4. Documentation is not optional overhead

The documentation I value most is the kind that makes a system survivable:

  • short architecture notes
  • operational runbooks
  • deployment instructions
  • onboarding material for the next developer or analyst
  • user-facing guides when the audience needs them

If the only reliable documentation is “ask the person who built it”, the product is not done.


5. CI/CD and reproducibility are part of product quality

I work best when environments and delivery are explicit:

  • version control as the source of truth
  • reproducible environments with renv, uv, containers, or pinned tooling when appropriate
  • CI/CD to reduce manual drift
  • deployments that are boring on purpose

In scientific environments, reproducibility is not just engineering hygiene.

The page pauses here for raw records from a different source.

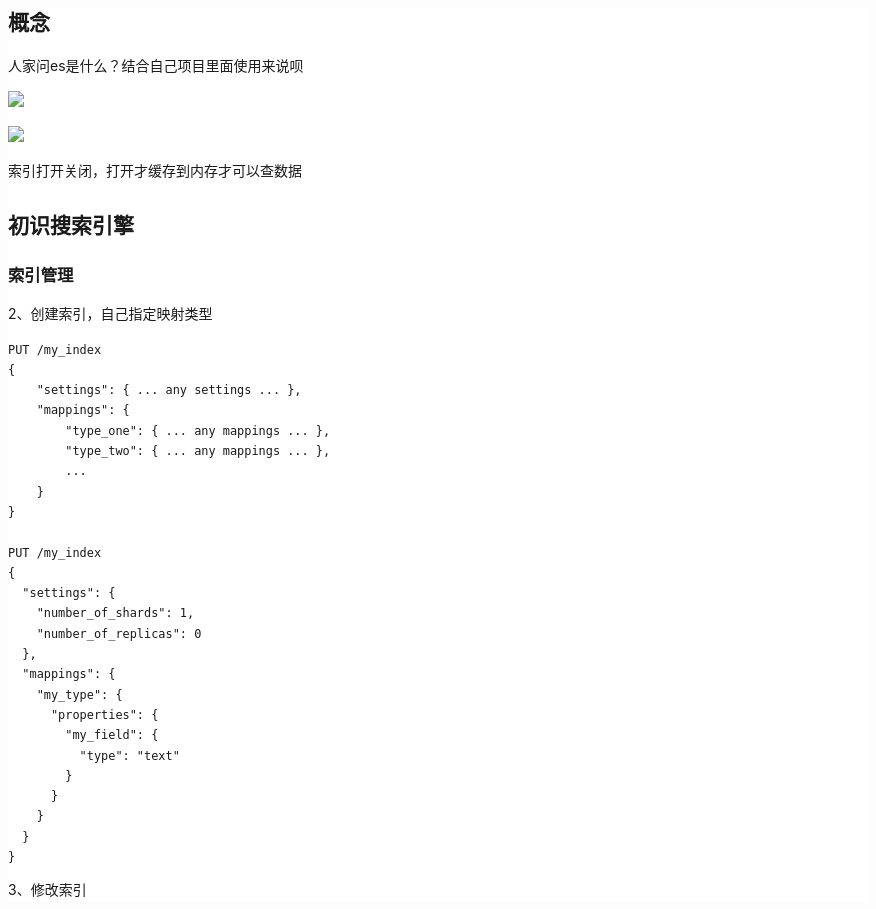 ## 概念

人家问es是什么？结合自己项目里面使用来说呗





![](https://raw.githubusercontent.com/janehzhang/mypic/master/2020/202003/es-mysql-compare.png)

![](https://img-blog.csdn.net/20160717132008382)



索引打开关闭，打开才缓存到内存才可以查数据





## 初识搜索引擎

### 索引管理

2、创建索引，自己指定映射类型

```
PUT /my_index
{
    "settings": { ... any settings ... },
    "mappings": {
        "type_one": { ... any mappings ... },
        "type_two": { ... any mappings ... },
        ...
    }
}

PUT /my_index
{
  "settings": {
    "number_of_shards": 1,
    "number_of_replicas": 0
  },
  "mappings": {
    "my_type": {
      "properties": {
        "my_field": {
          "type": "text"
        }
      }
    }
  }
}
```

3、修改索引
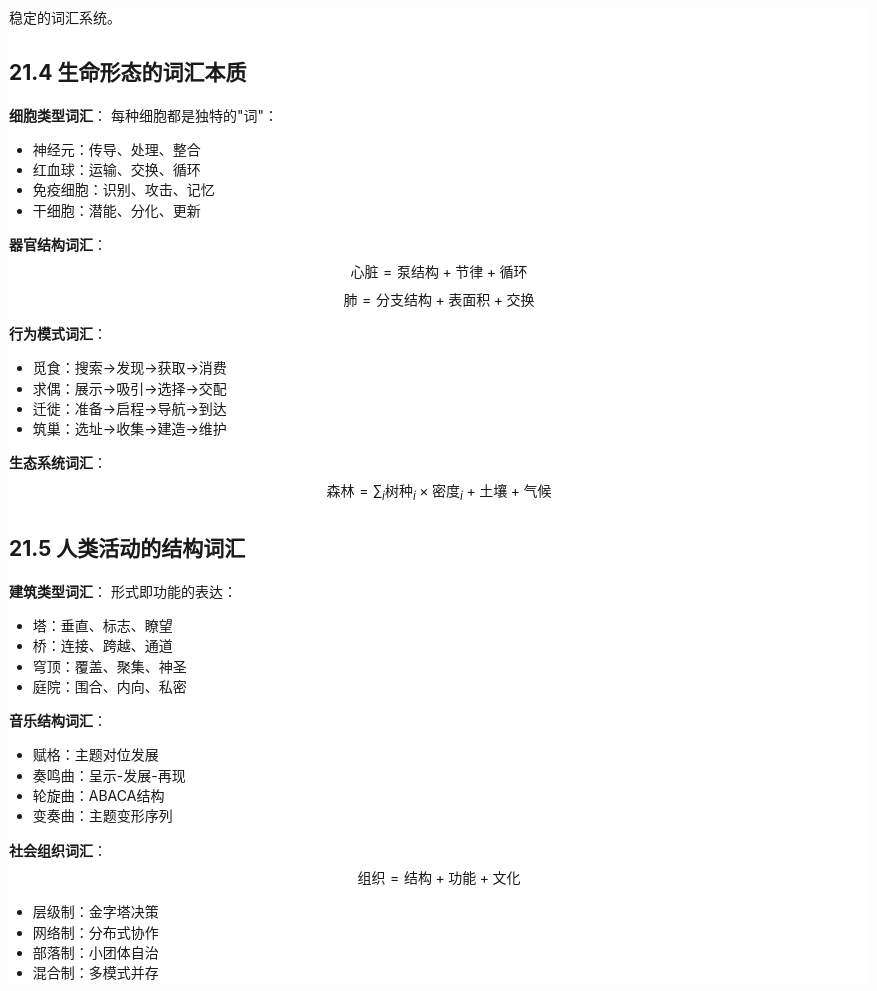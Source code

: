 稳定的词汇系统。

## 21.4 生命形态的词汇本质

**细胞类型词汇**：
每种细胞都是独特的"词"：
- 神经元：传导、处理、整合
- 红血球：运输、交换、循环
- 免疫细胞：识别、攻击、记忆
- 干细胞：潜能、分化、更新

**器官结构词汇**：
$$
\text{心脏} = \text{泵结构} + \text{节律} + \text{循环}
$$
$$
\text{肺} = \text{分支结构} + \text{表面积} + \text{交换}
$$

**行为模式词汇**：
- 觅食：搜索→发现→获取→消费
- 求偶：展示→吸引→选择→交配
- 迁徙：准备→启程→导航→到达
- 筑巢：选址→收集→建造→维护

**生态系统词汇**：
$$
\text{森林} = \sum_i \text{树种}_i \times \text{密度}_i + \text{土壤} + \text{气候}
$$

## 21.5 人类活动的结构词汇

**建筑类型词汇**：
形式即功能的表达：
- 塔：垂直、标志、瞭望
- 桥：连接、跨越、通道
- 穹顶：覆盖、聚集、神圣
- 庭院：围合、内向、私密

**音乐结构词汇**：
- 赋格：主题对位发展
- 奏鸣曲：呈示-发展-再现
- 轮旋曲：ABACA结构
- 变奏曲：主题变形序列

**社会组织词汇**：
$$
\text{组织} = \text{结构} + \text{功能} + \text{文化}
$$
- 层级制：金字塔决策
- 网络制：分布式协作
- 部落制：小团体自治
- 混合制：多模式并存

It is often the difference between a result being usable and a result being untrustworthy.


6. Handover and training are part of delivery

I like projects where the output is not only software, but increased capability in the team using it.

That can take several forms:

  • mentoring a junior developer or analyst
  • running internal upskilling sessions
  • pairing on difficult debugging or design decisions
  • turning repeated explanations into reusable templates or guides

I do not see knowledge transfer as a nice extra. It is one of the ways you make a product durable.


7. Remote collaboration needs explicit habits

I am comfortable working remotely, but good remote work is not passive. It usually relies on:

  • clear written decisions
  • visible priorities
  • early screen-sharing when something is ambiguous
  • concise feedback loops
  • enough documentation that async work remains aligned

This is one reason I value writing: it helps teams coordinate without relying on memory.


What this looks like in practice

Across projects, these standards usually show up as some combination of:

  • R Shiny applications with modular structure and deployment discipline
  • reusable R packages or reporting templates
  • qualification-minded internal tooling in regulated environments
  • GitHub Actions or equivalent CI/CD for repeatable delivery
  • architecture and handover material that support maintenance

The exact stack changes. The underlying principles do not change much.


The short version

The kind of software I want to build is:

  • useful to the people doing the work
  • understandable by the people maintaining it
  • explicit about trade-offs
  • documented well enough to survive handover
  • rigorous enough to be trusted in scientific settings

That is a more durable goal than chasing novelty for its own sake.